• _MATERIAL PROVIDED_

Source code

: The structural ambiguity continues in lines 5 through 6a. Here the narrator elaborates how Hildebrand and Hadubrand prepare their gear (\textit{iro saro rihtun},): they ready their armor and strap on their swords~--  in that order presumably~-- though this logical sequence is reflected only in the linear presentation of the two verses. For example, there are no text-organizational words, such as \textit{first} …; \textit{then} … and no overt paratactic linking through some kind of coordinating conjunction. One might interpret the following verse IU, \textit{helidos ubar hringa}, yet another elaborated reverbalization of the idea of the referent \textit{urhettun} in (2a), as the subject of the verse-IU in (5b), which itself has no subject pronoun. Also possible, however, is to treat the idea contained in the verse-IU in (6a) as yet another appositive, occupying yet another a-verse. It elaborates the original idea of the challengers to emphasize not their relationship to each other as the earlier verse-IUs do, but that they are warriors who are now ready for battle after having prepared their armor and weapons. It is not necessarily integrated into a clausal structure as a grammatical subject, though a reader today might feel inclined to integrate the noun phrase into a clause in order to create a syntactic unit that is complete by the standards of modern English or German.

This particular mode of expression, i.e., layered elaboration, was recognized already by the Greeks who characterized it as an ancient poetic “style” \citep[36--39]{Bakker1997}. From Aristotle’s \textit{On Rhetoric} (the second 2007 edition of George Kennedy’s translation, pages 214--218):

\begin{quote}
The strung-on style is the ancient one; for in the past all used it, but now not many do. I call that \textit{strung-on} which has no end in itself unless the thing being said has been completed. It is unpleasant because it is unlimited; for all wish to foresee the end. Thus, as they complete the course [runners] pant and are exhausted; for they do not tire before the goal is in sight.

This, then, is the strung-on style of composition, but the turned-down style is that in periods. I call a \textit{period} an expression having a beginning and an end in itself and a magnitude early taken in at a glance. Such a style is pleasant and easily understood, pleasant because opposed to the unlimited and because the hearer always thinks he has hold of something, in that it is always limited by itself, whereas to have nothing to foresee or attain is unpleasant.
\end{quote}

• _EXERCISE PROMPT_
Return the whole listing above verbatim.

• _ANSWER_
Source code

: The structural ambiguity continues in lines 5 through 6a. Here the narrator elaborates how Hildebrand and Hadubrand prepare their gear (\textit{iro saro rihtun},): they ready their armor and strap on their swords~--  in that order presumably~-- though this logical sequence is reflected only in the linear presentation of the two verses. For example, there are no text-organizational words, such as \textit{first} …; \textit{then} … and no overt paratactic linking through some kind of coordinating conjunction. One might interpret the following verse IU, \textit{helidos ubar hringa}, yet another elaborated reverbalization of the idea of the referent \textit{urhettun} in (2a), as the subject of the verse-IU in (5b), which itself has no subject pronoun. Also possible, however, is to treat the idea contained in the verse-IU in (6a) as yet another appositive, occupying yet another a-verse. It elaborates the original idea of the challengers to emphasize not their relationship to each other as the earlier verse-IUs do, but that they are warriors who are now ready for battle after having prepared their armor and weapons. It is not necessarily integrated into a clausal structure as a grammatical subject, though a reader today might feel inclined to integrate the noun phrase into a clause in order to create a syntactic unit that is complete by the standards of modern English or German.

This particular mode of expression, i.e., layered elaboration, was recognized already by the Greeks who characterized it as an ancient poetic “style” \citep[36--39]{Bakker1997}. From Aristotle’s \textit{On Rhetoric} (the second 2007 edition of George Kennedy’s translation, pages 214--218):

\begin{quote}
The strung-on style is the ancient one; for in the past all used it, but now not many do. I call that \textit{strung-on} which has no end in itself unless the thing being said has been completed. It is unpleasant because it is unlimited; for all wish to foresee the end. Thus, as they complete the course [runners] pant and are exhausted; for they do not tire before the goal is in sight.

This, then, is the strung-on style of composition, but the turned-down style is that in periods. I call a \textit{period} an expression having a beginning and an end in itself and a magnitude early taken in at a glance. Such a style is pleasant and easily understood, pleasant because opposed to the unlimited and because the hearer always thinks he has hold of something, in that it is always limited by itself, whereas to have nothing to foresee or attain is unpleasant.
\end{quote}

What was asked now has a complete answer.